• **Assignment**
Find every line below with the word "random". Then give only how many there are.

Excerpts from a dataset
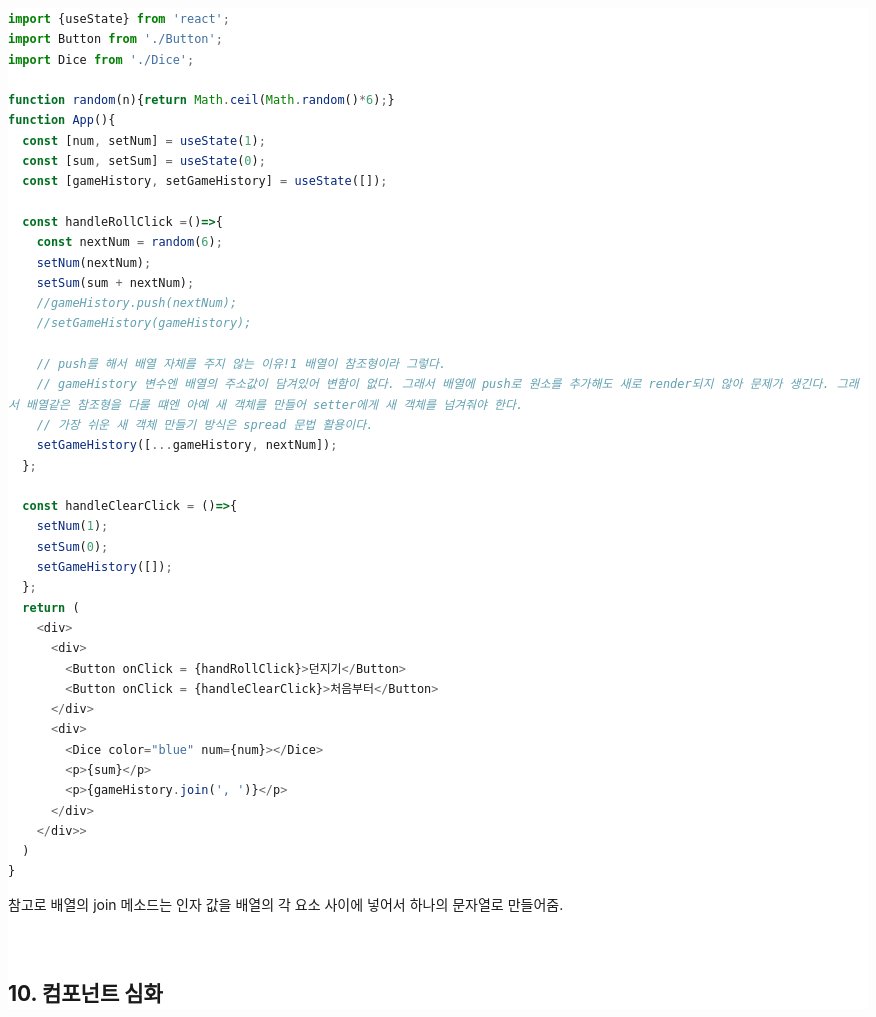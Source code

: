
 ```js
import {useState} from 'react';
import Button from './Button';
import Dice from './Dice';

function random(n){return Math.ceil(Math.random()*6);}
function App(){
  const [num, setNum] = useState(1);
  const [sum, setSum] = useState(0);
  const [gameHistory, setGameHistory] = useState([]);

  const handleRollClick =()=>{
    const nextNum = random(6);
    setNum(nextNum);
    setSum(sum + nextNum);
    //gameHistory.push(nextNum);
    //setGameHistory(gameHistory);

    // push를 해서 배열 자체를 주지 않는 이유!1 배열이 참조형이라 그렇다.
    // gameHistory 변수엔 배열의 주소값이 담겨있어 변함이 없다. 그래서 배열에 push로 원소를 추가해도 새로 render되지 않아 문제가 생긴다. 그래서 배열같은 참조형을 다룰 떄엔 아예 새 객체를 만들어 setter에게 새 객체를 넘겨줘야 한다.
    // 가장 쉬운 새 객체 만들기 방식은 spread 문법 활용이다.
    setGameHistory([...gameHistory, nextNum]);
  };

  const handleClearClick = ()=>{
    setNum(1);
    setSum(0);
    setGameHistory([]);
  };
  return (
    <div>
      <div>
        <Button onClick = {handRollClick}>던지기</Button>
        <Button onClick = {handleClearClick}>처음부터</Button>
      </div>
      <div>
        <Dice color="blue" num={num}></Dice>
        <p>{sum}</p>
        <p>{gameHistory.join(', ')}</p>
      </div>
    </div>>
  )
}
```

참고로 배열의 join 메소드는 인자 값을 배열의 각 요소 사이에 넣어서 하나의 문자열로 만들어줌.

<br>

## 10. 컴포넌트 심화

• **Answer space**
2